Farmer assured me that this fine fellow--whose name I am ashamed to say
I have forgotten--did all the churning of the farm-dairy by imparting
his motive power to a wheel. This piece of ingenuity, Farmer informed
me, was originally and exclusively an inspiration from the intellect
which animated his, Farmer's, proper clod; nor was he greatly
exhilarated when I narrated to him the tradition of the turnspit, whose
memory, I regret to record, he spurned as that of a "mean cuss,"
destitute of that poetry which dwelleth in the pastoral associations of
the dairy.
Although not strictly in connection with the subject of this article, I
will here relate a story told to me, on the same occasion, by that old
farmer, because it struck me as being rather a good one, and is not
particularly long.
Seeing that I took notice of a smock-frocked rustic employed in
foddering the cattle,--a rustic whose legs and accent were to me
exclusively reminiscent of the pleasant roads and lanes of cheery
Somersetshire,--Farmer informed me that he was a newish importation,
having made his appearance about there early in the previous winter.

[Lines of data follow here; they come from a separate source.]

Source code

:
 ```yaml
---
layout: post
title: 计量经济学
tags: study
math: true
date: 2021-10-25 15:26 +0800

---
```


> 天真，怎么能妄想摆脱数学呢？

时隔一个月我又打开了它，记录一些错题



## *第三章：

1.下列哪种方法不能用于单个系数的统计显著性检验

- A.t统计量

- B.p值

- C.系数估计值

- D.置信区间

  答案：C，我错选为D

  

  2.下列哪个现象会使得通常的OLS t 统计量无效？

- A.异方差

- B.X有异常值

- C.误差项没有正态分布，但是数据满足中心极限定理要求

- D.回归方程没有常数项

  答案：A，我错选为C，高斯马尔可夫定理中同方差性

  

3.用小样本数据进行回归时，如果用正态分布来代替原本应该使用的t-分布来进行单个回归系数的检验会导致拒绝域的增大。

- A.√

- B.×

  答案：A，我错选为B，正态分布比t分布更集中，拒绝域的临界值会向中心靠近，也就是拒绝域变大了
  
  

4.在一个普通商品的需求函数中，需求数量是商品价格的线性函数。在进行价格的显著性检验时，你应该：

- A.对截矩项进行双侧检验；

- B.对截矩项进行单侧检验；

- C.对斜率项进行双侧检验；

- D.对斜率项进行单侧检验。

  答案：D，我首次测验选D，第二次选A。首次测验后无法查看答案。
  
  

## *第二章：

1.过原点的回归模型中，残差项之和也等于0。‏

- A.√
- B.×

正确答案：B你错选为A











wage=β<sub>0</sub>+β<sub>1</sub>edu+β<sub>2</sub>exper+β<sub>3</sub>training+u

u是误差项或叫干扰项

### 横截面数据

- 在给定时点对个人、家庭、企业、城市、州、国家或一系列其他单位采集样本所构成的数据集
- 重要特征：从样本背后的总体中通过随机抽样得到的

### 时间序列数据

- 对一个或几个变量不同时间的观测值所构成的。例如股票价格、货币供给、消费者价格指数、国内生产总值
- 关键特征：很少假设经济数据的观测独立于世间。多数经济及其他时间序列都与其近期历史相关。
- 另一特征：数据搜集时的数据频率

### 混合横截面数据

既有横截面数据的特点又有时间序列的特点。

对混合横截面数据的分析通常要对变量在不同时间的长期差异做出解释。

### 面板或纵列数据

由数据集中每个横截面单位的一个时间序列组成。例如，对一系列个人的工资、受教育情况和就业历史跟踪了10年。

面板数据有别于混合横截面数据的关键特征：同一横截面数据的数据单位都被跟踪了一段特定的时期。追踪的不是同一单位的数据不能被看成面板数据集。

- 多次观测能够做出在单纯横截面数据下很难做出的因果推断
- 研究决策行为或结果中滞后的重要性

While snow, of such quality and in such quantity as they have it in
that region, was yet a novelty to the bumpkin, he was dispatched on
horseback, one day, to the neighboring village, strict instructions
being given him to ride carefully in the middle of the track, as,
treading in the deep snow, the horse might "ball,"--an expression
applied to taking up snow in the hollow of the hoof, which causes the
animal to stumble.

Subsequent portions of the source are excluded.